Neutrino Telescopes Look Deep in the Earth and Deep into Space

IceCube generation 2 is a project to build a ten cubic kilometer neutrino telescope at the South Pole. A one cubic kilometer detector, called IceCube was completed in 2010. Neutrino telescopes are another kind of telescope to go alongside telescopes for visible light, x-rays, infrared, ultraviolet, microwave, radio, gamma ray and gravity waves.

They can look deep into space for the sources of cosmic rays and to study supernovae and they can reveal the structure inside the Earth.

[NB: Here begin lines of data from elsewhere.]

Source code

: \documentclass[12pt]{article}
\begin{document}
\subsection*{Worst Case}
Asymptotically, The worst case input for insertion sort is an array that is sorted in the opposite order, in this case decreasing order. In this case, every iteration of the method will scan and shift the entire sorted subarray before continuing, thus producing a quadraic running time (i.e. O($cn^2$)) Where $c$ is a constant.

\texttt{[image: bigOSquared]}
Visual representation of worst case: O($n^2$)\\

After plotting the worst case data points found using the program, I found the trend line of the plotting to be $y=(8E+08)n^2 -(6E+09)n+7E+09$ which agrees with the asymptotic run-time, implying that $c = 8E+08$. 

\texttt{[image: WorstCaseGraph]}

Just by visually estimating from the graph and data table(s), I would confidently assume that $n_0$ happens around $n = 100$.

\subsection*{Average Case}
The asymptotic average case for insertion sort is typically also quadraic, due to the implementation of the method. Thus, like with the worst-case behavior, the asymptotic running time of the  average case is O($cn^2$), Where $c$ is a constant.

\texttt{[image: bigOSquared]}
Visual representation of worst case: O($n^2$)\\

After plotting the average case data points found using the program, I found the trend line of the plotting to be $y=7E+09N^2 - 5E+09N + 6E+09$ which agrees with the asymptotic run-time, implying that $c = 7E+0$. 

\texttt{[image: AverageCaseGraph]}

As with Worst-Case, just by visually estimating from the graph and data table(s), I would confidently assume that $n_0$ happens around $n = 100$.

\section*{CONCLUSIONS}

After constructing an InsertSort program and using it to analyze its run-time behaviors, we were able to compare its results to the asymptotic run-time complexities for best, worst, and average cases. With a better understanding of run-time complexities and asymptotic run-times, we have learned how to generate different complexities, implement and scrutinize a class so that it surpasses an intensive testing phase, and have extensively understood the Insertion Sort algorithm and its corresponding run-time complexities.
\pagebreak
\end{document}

There are many underwater neutrino detectors, under-ice and underground detectors.

Underwater neutrino telescopes:

Baikal Deep Underwater Neutrino Telescope (1993 on)
ANTARES (2006 on)
KM3NeT (future telescope; under construction since 2013)
NESTOR Project (under development since 1998)

Under-ice neutrino telescopes:

AMANDA (1996–2009, superseded by IceCube)
IceCube (2004 onwards)
DeepCore and PINGU, an existing extension and a proposed extension of IceCube

Underground neutrino observatories:

Gran Sasso National Laboratories (LNGS), Italy, site of Borexino, CUORE, and other experiments.
Soudan Mine, home of Soudan 2, MINOS, and CDMS
Kamioka Observatory, Japan
Underground Neutrino Observatory, Mont Blanc, France/Italy

The next generation deep sea neutrino telescope KM3NeT will have a total instrumented volume of about five cubic kilometers, and the IceCube Gen2 detector will be ten cubic kilometers. These two will bring far more sensitivity to neutrino detection. They will be three to ten times more capable than the best existing detectors. The KM3NeT detector will be built in three installation sites in the Mediterranean. Implementation of the first phase of the telescope started in 2013.

Multiple detectors are needed to triangulate on neutrino sources in space and for analysis of the deep interior of the earth.

Neutrino tomography of Earth

Neutrino detectors have made precise measurements of the mass and density of the Earth. The Earth interacts with neutrinos. The differences in the distribution of neutrinos that pass through the Earth can be used to analyze density and create a 3D model of the inside core and mantle. Neutrino detectors with improved sensitivity and many years of data collection will enable vastly improved modeling.